A pior parte, no entanto, só pode ser a escuridão em que todos se encontram. Abandonados à própria sorte pelo governo, que se recusa a dar uma explicação, ainda que nos menores detalhes, um pouco mais coerente do que "explosões que causaram vazamentos de gases tóxicos" – ainda que grande parte da população acredite nisso, agarrando-se aos últimos resquícios da esperança de sair desse pesadelo incrível com um pouco de sanidade, com vida –, só resta a todos nas redondezas procurar abrigo ou fazer bom – pausa para dúvidas – uso dos COMPs distribuídos pelo Shomonkai... e adulterados por Naoya.

E aí você pára e começa a se perguntar como pôde cometer o engano de pensar que o conhecia bem, ainda mais por Naoya ser sangue do seu sangue. Se tivesse o mínimo de consideração por Atsuro, por você, não os teria deliberadamente envolvido naquilo. Não os teria retirado forçadamente daquela vida tranqüila que vocês levavam e os inserido naquela terra sem lei que antes foi chamada de metrópole civilizada, de Tóquio.

Ainda assim, todos esses pensamentos conspiratórios se dissipam da sua mente num piscar de olhos ao que Beldr, a razão de todo aquele medo e de vocês se encontrarem mais uma vez naquele cemitério, surge à sua frente. A aura maligna em seu redor se expande consideravelmente ao que ele se move e amaldiçoa a todos vocês, exigindo seu sangue e suas almas. Os batimentos tornam-se descompassados mais uma vez, e não é só no seu coração que isso acontece. O ar, assim como em ocasiões anteriores, também se torna pesado e desagradável, até doentio – miasma.

A luta começa em várias frentes diferentes. Keisuke, Atsuro, Yuzu, você – todos dando o melhor de si para atingir aquele único objetivo de sobreviver, já que ao final daquela batalha tudo o que cada um tem a perder é aquele bem único e que lhe é mais valioso. Cada um teria de fazer sua parte, é claro, mas ajudariam um ao outro quando fosse necessário, não? Com um certo peso no coração e na consciência, além do próprio desconforto físico, você se movimenta com certa agilidade para a esquerda e se apoia numa lápide desgastada, olhando de esguelha para aquele ser literalmente demoníaco e indestrutível que lhe aguarda alguns metros à frente.

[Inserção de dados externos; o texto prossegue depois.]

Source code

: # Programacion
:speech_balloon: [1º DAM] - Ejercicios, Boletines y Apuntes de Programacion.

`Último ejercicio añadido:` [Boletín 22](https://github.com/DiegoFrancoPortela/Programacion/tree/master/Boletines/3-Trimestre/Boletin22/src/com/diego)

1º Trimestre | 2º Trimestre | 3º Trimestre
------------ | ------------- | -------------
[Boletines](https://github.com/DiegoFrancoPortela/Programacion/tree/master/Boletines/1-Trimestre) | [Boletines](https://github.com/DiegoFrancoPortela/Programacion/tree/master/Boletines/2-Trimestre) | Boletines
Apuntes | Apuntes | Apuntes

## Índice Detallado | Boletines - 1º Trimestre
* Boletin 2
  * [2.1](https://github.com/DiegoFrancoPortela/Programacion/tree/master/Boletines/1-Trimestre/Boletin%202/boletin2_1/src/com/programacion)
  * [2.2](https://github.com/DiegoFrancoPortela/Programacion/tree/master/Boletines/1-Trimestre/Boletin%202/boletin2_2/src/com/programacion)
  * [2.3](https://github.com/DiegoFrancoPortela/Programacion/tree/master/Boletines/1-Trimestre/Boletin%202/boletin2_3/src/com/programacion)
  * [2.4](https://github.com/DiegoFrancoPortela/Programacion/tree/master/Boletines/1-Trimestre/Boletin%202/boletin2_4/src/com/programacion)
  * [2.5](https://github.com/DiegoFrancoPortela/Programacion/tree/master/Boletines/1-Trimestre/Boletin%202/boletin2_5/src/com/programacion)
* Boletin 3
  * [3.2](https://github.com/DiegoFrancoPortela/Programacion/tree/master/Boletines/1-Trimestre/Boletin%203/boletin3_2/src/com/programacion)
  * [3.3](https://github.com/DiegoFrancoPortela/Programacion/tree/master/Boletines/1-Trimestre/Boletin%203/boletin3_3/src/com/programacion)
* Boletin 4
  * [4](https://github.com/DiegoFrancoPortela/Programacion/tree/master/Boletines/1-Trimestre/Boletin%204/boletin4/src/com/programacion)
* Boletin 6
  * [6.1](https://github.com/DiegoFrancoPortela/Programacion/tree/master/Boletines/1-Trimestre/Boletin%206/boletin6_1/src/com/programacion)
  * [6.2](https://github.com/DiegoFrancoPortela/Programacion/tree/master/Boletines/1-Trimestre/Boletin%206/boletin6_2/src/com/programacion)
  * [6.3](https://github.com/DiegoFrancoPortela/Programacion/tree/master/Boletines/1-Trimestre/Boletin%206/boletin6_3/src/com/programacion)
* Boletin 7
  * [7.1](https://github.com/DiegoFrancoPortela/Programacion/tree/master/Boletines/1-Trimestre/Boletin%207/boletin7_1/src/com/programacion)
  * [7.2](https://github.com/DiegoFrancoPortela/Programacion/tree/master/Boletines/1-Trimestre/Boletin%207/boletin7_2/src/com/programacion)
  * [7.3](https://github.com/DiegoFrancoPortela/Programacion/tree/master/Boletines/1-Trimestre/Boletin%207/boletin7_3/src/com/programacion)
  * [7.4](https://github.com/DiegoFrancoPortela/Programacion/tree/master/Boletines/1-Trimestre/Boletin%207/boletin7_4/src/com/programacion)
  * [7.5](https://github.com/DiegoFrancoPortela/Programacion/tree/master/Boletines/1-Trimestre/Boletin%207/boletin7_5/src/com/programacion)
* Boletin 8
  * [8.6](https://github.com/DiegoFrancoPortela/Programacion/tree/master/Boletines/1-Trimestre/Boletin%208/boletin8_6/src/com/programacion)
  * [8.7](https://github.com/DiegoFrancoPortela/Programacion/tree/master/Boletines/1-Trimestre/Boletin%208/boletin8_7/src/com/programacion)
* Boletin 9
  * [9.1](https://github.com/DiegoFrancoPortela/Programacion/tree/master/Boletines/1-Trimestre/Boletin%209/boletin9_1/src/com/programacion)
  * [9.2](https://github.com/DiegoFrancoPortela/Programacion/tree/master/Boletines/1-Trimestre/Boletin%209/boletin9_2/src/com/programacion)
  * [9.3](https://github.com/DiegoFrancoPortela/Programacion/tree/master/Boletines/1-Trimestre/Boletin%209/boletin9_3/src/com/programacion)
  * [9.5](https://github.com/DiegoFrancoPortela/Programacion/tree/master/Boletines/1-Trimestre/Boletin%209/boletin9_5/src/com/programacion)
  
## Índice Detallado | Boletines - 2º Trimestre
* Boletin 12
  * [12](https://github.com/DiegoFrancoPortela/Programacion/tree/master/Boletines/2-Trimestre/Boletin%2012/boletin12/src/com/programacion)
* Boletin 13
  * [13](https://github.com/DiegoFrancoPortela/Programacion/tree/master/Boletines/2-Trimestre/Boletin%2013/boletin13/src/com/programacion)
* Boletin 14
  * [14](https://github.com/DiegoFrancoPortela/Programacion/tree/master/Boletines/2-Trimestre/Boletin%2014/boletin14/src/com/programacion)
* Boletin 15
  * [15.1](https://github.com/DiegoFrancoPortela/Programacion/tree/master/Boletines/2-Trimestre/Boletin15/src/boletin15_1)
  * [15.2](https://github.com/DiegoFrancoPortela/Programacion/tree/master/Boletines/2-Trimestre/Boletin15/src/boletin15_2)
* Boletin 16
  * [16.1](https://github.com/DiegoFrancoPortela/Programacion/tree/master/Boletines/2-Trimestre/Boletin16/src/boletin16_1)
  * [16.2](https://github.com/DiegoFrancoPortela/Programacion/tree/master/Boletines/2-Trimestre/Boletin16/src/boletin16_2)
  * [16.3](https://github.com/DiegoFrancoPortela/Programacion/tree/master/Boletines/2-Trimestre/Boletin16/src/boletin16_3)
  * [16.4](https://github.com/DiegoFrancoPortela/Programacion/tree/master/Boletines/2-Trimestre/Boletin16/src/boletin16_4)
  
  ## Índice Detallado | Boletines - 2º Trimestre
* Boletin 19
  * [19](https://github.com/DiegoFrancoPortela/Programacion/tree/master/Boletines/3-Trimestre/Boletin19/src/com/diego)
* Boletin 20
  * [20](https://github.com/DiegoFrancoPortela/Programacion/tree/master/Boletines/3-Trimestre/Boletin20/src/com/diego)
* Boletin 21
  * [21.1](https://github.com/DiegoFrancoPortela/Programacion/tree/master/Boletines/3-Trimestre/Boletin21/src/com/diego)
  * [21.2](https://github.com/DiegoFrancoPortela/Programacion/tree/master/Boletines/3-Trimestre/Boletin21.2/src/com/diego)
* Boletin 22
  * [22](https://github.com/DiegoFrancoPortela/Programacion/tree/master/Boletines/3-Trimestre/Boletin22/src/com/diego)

Sístole, diástole, inspira, expira, taquicardia evidente. Ao que Beldr, tão reluzente naquele fim de tarde que poderia até ser belo, não fossem as circunstâncias, termina de maldizer a toda a humanidade, é a sua vez. Antes que o alcance, no entanto, ouve um grito gutural de dor não muito longe. É Keisuke, o primeiro a se ir nas mãos daqueles demônios. Vê de relance os cabelos ruivos de Yuzu, que se vira e também grita ao ver o corpo do companheiro ensangüentado e esmagado nas pedras mornas do chão – horror compartilhado por Atsuro, que não consegue fazer muita coisa além de levar as mãos à cabeça em estado de choque graças a tal visão do velho amigo.

Enojado pela atitude de escárnio dos comparsas malditos de seu alvo, você retira a singela planta do bolso e aperta-a com toda a força, como pretendera fazer minutos antes. Não há mais como voltar atrás e fingir que nada disso que está acontecendo, nem se beliscar para ver se trata-se de um sonho muito, muito ruim. Um de vocês acaba de perder a vida, e nenhum dos três que resta nesse exato momento sabe o que fazer se mais um se for. Ou dois. Ou todos.

Aproxima-se cada vez mais de Beldr, nem de longe tão confiante quanto desejaria estar naquele momento crucial. Muitas coisas voltam a passar pela sua cabeça nesse instante, pensamentos desconexos e descoordenados aparecendo em todas as formas e manifestações quando você menos precisa disso. Quando ele lhe dá chance para atacar, aproveita e desfere-lhe um golpe certeiro. A incredulidade do próprio demônio ao ver-se ferido lhe revigora a esperança já tão diluída de conseguir sobreviver a isso, e sorri discretamente para si mesmo ao perceber isso enquanto ele desloca-se para trás, evitando temporariamente outro golpe seu.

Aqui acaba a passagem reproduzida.